MATERIAL PROVIDED.
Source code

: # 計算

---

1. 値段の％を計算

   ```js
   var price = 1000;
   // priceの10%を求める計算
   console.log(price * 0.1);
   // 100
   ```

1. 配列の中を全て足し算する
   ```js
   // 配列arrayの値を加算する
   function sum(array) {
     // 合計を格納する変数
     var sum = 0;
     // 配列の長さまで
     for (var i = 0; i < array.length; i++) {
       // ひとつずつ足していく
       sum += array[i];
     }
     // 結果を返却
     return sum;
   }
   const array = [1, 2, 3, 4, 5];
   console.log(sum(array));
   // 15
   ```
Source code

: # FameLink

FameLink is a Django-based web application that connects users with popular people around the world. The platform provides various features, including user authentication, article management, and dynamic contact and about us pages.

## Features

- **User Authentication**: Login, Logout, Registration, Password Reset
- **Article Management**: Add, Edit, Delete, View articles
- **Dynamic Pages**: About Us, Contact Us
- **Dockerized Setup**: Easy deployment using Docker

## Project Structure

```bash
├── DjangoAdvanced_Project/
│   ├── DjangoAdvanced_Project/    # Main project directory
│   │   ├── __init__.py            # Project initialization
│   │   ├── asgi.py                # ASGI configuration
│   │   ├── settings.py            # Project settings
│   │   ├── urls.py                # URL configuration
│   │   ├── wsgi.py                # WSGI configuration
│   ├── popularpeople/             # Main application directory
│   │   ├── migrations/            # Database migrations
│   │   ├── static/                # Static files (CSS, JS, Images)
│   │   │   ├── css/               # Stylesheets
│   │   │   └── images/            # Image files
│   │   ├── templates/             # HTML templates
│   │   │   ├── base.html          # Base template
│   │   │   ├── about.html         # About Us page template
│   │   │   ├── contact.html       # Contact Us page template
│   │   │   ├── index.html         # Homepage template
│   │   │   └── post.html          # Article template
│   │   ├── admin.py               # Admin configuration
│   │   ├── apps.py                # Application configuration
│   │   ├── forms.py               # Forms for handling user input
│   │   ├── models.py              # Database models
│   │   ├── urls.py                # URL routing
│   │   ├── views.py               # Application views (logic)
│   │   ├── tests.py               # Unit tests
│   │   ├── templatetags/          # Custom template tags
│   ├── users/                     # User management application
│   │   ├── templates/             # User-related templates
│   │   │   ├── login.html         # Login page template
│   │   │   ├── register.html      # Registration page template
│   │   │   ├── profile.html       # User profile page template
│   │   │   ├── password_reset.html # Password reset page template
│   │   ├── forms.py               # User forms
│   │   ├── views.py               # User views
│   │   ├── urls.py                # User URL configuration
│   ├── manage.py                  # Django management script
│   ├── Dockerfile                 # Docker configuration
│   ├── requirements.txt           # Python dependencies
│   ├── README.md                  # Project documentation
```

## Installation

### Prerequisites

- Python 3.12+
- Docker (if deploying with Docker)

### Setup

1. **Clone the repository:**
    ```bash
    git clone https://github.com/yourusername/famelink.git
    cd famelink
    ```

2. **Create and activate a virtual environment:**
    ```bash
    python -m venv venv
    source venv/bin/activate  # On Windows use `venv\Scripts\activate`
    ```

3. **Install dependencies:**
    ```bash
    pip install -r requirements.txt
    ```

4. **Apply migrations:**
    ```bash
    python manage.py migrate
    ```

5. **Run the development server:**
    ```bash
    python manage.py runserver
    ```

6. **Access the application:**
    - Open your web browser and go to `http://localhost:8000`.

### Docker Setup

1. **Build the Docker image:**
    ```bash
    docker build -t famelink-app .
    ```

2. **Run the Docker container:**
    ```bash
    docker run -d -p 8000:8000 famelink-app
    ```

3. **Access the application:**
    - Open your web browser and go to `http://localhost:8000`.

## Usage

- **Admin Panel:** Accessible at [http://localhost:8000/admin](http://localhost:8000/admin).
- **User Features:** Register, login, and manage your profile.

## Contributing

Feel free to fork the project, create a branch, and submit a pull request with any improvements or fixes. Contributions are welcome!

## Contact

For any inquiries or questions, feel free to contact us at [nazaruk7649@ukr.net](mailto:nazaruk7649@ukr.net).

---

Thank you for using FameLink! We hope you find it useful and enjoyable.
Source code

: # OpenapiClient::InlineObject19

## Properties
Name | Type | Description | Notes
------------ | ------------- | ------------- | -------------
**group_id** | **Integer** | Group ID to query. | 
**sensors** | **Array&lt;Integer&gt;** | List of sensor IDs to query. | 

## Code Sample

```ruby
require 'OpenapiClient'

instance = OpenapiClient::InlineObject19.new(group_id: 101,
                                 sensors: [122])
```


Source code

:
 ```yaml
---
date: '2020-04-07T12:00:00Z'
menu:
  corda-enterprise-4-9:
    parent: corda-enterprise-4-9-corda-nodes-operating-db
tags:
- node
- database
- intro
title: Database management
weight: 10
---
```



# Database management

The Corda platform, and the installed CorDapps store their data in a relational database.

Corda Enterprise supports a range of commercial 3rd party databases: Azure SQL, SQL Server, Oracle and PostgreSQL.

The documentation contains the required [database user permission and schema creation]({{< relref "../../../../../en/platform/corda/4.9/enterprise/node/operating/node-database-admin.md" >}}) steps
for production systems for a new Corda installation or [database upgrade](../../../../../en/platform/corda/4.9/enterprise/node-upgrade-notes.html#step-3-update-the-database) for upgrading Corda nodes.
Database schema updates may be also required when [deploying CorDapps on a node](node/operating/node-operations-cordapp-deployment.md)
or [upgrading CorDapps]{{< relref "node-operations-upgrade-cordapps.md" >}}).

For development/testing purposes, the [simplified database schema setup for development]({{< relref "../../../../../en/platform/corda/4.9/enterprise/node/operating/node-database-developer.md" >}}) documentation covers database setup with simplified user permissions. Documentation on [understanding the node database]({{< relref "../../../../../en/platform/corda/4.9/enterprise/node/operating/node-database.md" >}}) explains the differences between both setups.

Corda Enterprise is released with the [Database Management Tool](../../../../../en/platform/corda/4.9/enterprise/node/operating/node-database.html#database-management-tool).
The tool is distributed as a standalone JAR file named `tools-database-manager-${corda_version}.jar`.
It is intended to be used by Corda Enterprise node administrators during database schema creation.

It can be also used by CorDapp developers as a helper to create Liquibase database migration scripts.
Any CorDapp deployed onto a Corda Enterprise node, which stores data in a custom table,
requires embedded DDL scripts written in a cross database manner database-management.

WHAT YOU SHOULD DO.
Your answer should be the lines above from the one containing "- **Admin Panel:**" through the one containing "for production systems", copied exactly and with both ends kept.

SOLUTION TO THIS PROBLEM.
- **Admin Panel:** Accessible at [http://localhost:8000/admin](http://localhost:8000/admin).
- **User Features:** Register, login, and manage your profile.

## Contributing

Feel free to fork the project, create a branch, and submit a pull request with any improvements or fixes. Contributions are welcome!

## Contact

For any inquiries or questions, feel free to contact us at [nazaruk7649@ukr.net](mailto:nazaruk7649@ukr.net).

---

Thank you for using FameLink! We hope you find it useful and enjoyable.
Source code

: # OpenapiClient::InlineObject19

## Properties
Name | Type | Description | Notes
------------ | ------------- | ------------- | -------------
**group_id** | **Integer** | Group ID to query. | 
**sensors** | **Array&lt;Integer&gt;** | List of sensor IDs to query. | 

## Code Sample

```ruby
require 'OpenapiClient'

instance = OpenapiClient::InlineObject19.new(group_id: 101,
                                 sensors: [122])
```


Source code

:
 ```yaml
---
date: '2020-04-07T12:00:00Z'
menu:
  corda-enterprise-4-9:
    parent: corda-enterprise-4-9-corda-nodes-operating-db
tags:
- node
- database
- intro
title: Database management
weight: 10
---
```



# Database management

The Corda platform, and the installed CorDapps store their data in a relational database.

Corda Enterprise supports a range of commercial 3rd party databases: Azure SQL, SQL Server, Oracle and PostgreSQL.

The documentation contains the required [database user permission and schema creation]({{< relref "../../../../../en/platform/corda/4.9/enterprise/node/operating/node-database-admin.md" >}}) steps
for production systems for a new Corda installation or [database upgrade](../../../../../en/platform/corda/4.9/enterprise/node-upgrade-notes.html#step-3-update-the-database) for upgrading Corda nodes.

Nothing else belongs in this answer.